Alors que je participais à un dîner fort ennuyeux au cours duquel la conversation avait roulé platement sur les sujets les plus convenus, quelqu'un s'est exclamé à la cantonade: "de toute façon, c'est quoi, un écrivain? Un personnage qui écrit. Un pipole avec un stylo, quoi". La dimension sociale a donné une claque terrible à la dimension littéraire. Et encore, sociale... disons médiatique. L'écriture s'est vue subitement réduite à une peau de chagrin, et, chagrinée, j'ai avalé une gorgée de vin (un excellent Haut Médoc) et gardé un silence mou. Peu m'importait les divagations de ce dîneur bourrelé de platitudes, mais il n'empêche qu'il avait posé - va savoir pourquoi, l'excès d'alcool de poire? - la seule question intéressante de la soirée: qu'est-ce qu'un écrivain?
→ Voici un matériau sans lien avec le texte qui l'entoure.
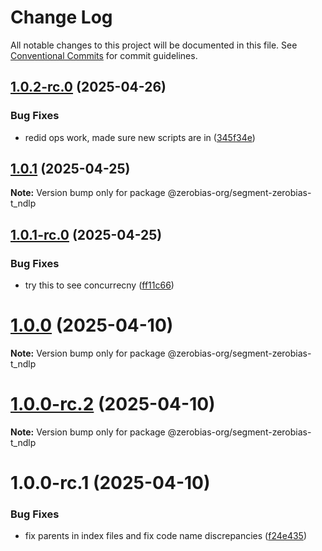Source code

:# Change Log

All notable changes to this project will be documented in this file.
See [Conventional Commits](https://conventionalcommits.org) for commit guidelines.

## [1.0.2-rc.0](https://github.com/zerobias-org/segment/compare/@zerobias-org/segment-zerobias-t_ndlp@1.0.1...@zerobias-org/segment-zerobias-t_ndlp@1.0.2-rc.0) (2025-04-26)


### Bug Fixes

* redid ops work, made sure new scripts are in ([345f34e](https://github.com/zerobias-org/segment/commit/345f34ec926029dc141943b3e321676adb4a2888))





## [1.0.1](https://github.com/zerobias-org/segment/compare/@zerobias-org/segment-zerobias-t_ndlp@1.0.1-rc.0...@zerobias-org/segment-zerobias-t_ndlp@1.0.1) (2025-04-25)

**Note:** Version bump only for package @zerobias-org/segment-zerobias-t_ndlp





## [1.0.1-rc.0](https://github.com/zerobias-org/segment/compare/@zerobias-org/segment-zerobias-t_ndlp@1.0.0...@zerobias-org/segment-zerobias-t_ndlp@1.0.1-rc.0) (2025-04-25)


### Bug Fixes

* try this to see concurrecny ([ff11c66](https://github.com/zerobias-org/segment/commit/ff11c66d67cb9f185098fd640d4139178d29ae22))





# [1.0.0](https://github.com/zerobias-org/segment/compare/@zerobias-org/segment-zerobias-t_ndlp@1.0.0-rc.2...@zerobias-org/segment-zerobias-t_ndlp@1.0.0) (2025-04-10)

**Note:** Version bump only for package @zerobias-org/segment-zerobias-t_ndlp





# [1.0.0-rc.2](https://github.com/zerobias-org/segment/compare/@zerobias-org/segment-zerobias-t_ndlp@1.0.0-rc.1...@zerobias-org/segment-zerobias-t_ndlp@1.0.0-rc.2) (2025-04-10)

**Note:** Version bump only for package @zerobias-org/segment-zerobias-t_ndlp





# 1.0.0-rc.1 (2025-04-10)


### Bug Fixes

* fix parents in index files and fix code name discrepancies ([f24e435](https://github.com/zerobias-org/segment/commit/f24e4352453caaa05074cc6bb66ee8ed21a4f11d))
Si vous demandez autour de vous, on vous dira sans doute que c'est quelqu'un qui écrit (ouf) et dont les livres rencontrent un certain succès.
Je dirai, avec un peu plus d'exigence, que c'est un auteur qui a un style (la fameuse "voix"). L'écrivain est connu, également (un "écrivain inconnu", bizarrement, cela ne fonctionne pas), même si c'est post mortem, surtout s'il a vécu dans une très grande misère mais n'a jamais cessé d'user ses yeux pour son art: on l'en admire d'autant plus. L'écrivain est une sorte de fou qui ne peut pas s'empêcher d'écrire, dût-il en mourir d'épuisement. S'il est connu de son vivant, et qu'il commet quelques frasques, on les lui pardonnera. Elles permettront d'entretenir son image, elles ne la terniront pas.
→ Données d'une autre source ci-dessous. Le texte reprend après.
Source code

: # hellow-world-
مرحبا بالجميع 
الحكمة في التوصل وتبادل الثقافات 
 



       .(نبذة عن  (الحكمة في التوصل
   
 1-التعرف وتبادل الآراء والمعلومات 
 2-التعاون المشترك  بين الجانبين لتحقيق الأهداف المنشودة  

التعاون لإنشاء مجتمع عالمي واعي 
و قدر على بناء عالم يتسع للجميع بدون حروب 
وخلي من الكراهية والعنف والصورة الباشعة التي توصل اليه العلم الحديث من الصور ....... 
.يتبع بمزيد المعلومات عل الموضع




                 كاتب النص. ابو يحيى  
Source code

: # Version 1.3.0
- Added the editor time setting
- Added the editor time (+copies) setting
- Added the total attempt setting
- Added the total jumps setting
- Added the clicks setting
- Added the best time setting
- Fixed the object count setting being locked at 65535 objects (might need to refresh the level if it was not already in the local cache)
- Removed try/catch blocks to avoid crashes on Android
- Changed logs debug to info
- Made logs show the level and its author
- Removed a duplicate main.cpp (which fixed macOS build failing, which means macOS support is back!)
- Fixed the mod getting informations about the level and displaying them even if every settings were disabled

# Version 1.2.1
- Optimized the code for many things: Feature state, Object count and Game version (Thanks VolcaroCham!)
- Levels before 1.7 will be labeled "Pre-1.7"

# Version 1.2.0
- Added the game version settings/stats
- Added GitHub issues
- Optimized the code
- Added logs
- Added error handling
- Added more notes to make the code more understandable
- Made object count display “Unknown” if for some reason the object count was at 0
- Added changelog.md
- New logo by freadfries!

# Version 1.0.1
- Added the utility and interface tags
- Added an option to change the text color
J'ai ouvert un dictionnaire en rentrant, et j'ai trouvé cette énigmatique phrase de Valéry: "Un auteur, même du plus haut talent, connût-il le plus grand succès, n'est pas nécessairement un 'écrivain' ". Elle ne clouera pas le bec à un dîneur fat si vous en rencontrez un (ces gens-là ne se taisent jamais), mais elle fera réfléchir les autres.